Phil Neville of Everton felt that the referee had no choice but to send off Chelsea’s Mikel John Obi in their Carling Cup semi-final. ‘The rules state,’ he said, ‘that if you go in with your studs showing, you should be sent off.’ Another case, of course, of a
player who has probably never read the Laws of the Game, for no such ‘rule’ exists. However, what he describes is part of the overall picture.
I feel that if we refer to these types of challenges as ‘flying tackles’ it gives a much clearer indication of what we are talking about. Players coming in with one or both feet off the ground, from a distance and without control or thought as to the consequences of their actions. And if the studs are showing, it makes the tackle even more potentionally dangerous for the opponent.

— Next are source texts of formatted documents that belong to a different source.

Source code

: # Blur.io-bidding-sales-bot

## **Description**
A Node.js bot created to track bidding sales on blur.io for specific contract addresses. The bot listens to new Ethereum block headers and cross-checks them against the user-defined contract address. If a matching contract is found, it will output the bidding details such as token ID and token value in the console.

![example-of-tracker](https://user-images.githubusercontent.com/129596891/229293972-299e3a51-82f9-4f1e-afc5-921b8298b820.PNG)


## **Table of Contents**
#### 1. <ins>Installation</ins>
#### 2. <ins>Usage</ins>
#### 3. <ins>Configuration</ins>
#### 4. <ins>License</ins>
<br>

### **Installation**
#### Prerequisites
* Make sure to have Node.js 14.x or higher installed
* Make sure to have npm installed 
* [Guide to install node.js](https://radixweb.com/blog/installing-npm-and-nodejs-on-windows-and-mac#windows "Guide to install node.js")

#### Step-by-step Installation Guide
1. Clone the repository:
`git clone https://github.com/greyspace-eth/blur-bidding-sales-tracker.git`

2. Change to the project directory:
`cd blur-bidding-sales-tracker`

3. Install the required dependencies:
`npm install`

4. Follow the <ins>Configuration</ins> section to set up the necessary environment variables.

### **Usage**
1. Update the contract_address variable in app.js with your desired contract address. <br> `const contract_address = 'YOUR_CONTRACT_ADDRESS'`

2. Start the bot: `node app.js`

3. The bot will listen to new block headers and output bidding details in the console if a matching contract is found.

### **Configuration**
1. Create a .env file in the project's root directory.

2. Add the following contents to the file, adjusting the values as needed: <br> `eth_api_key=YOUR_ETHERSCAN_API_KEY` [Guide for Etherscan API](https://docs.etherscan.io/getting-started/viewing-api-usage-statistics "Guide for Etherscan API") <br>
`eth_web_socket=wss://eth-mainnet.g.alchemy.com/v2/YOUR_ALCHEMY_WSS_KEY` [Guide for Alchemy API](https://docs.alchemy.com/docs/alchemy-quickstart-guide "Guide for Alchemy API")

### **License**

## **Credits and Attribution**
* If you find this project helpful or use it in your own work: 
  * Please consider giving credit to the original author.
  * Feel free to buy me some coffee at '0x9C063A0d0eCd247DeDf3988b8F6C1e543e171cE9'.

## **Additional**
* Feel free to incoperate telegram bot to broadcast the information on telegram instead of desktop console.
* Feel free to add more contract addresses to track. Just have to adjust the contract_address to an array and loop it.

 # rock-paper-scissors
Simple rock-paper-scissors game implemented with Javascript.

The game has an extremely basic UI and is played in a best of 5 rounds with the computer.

Nowhere does anything like this appear in the Laws of the Game but what it does decree as a sending-off offence, is when tackles are made ‘using excessive force’. When a player has his feet off the ground, jumping in at an opponent from a distance, at some speed, I think it can be fairly said that he has exceeded the necessary use of force and is in danger of injuring his opponent. This is what the PGMO means when talking about enforcing existing policies.
Some complain that the game has gone soft and it will soon become a non-contact sport but Gordon Taylor of the Professional Footballers’ Association says, ‘we don’t want an ‘ice hockey type of crash, bang, wallop game’. You must protect skilful players first and foremost. We lose 50 players every year with permanent injury. There needs to be respect for fellow professionals.’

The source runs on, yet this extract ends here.